* Data extract:
▬▬▬▬▬▬

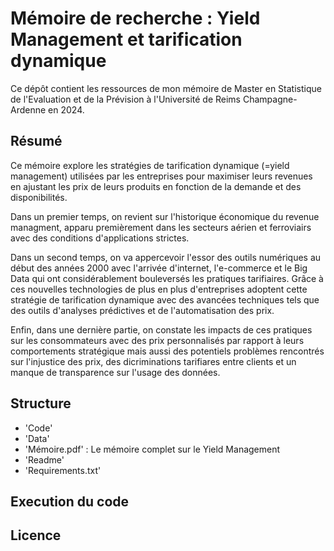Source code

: # Mémoire de recherche : Yield Management et tarification dynamique

Ce dépôt contient les ressources de mon mémoire de Master en Statistique de l'Evaluation et de la Prévision à l'Université de Reims Champagne-Ardenne en 2024. 

## Résumé 
Ce mémoire explore les stratégies de tarification dynamique (=yield management) utilisées par les entreprises pour maximiser leurs revenues en ajustant les prix de leurs produits en fonction de la demande et des disponibilités. 

Dans un premier temps, on revient sur l'historique économique du revenue managment, apparu premièrement dans les secteurs aérien et ferroviairs avec des conditions d'applications strictes. 

Dans un second temps, on va appercevoir l'essor des outils numériques au début des années 2000 avec l'arrivée d'internet, l'e-commerce et le Big Data qui ont considérablement bouleversés les pratiques tarifiaires. Grâce à ces nouvelles technologies de plus en plus d'entreprises adoptent cette stratégie de tarification dynamique avec des avancées techniques tels que des outils d'analyses prédictives et de l'automatisation des prix. 

Enfin, dans une dernière partie, on constate les impacts de ces pratiques sur les consommateurs avec des prix personnalisés par rapport à leurs comportements stratégique mais aussi des potentiels problèmes rencontrés sur l'injustice des prix, des dicriminations tarifiares entre clients et un manque de transparence sur l'usage des données.

## Structure 
- 'Code'
- 'Data'
- 'Mémoire.pdf' : Le mémoire complet sur le Yield Management
- 'Readme'
- 'Requirements.txt'

## Execution du code


## Licence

▬▬▬▬▬▬

* How to complete this task: Only the lines from the one with "- 'Mémoire.pdf' : Le" through the last line of the records belong in the answer, each copied exactly.

* Task solution:
- 'Mémoire.pdf' : Le mémoire complet sur le Yield Management
- 'Readme'
- 'Requirements.txt'

## Execution du code


## Licence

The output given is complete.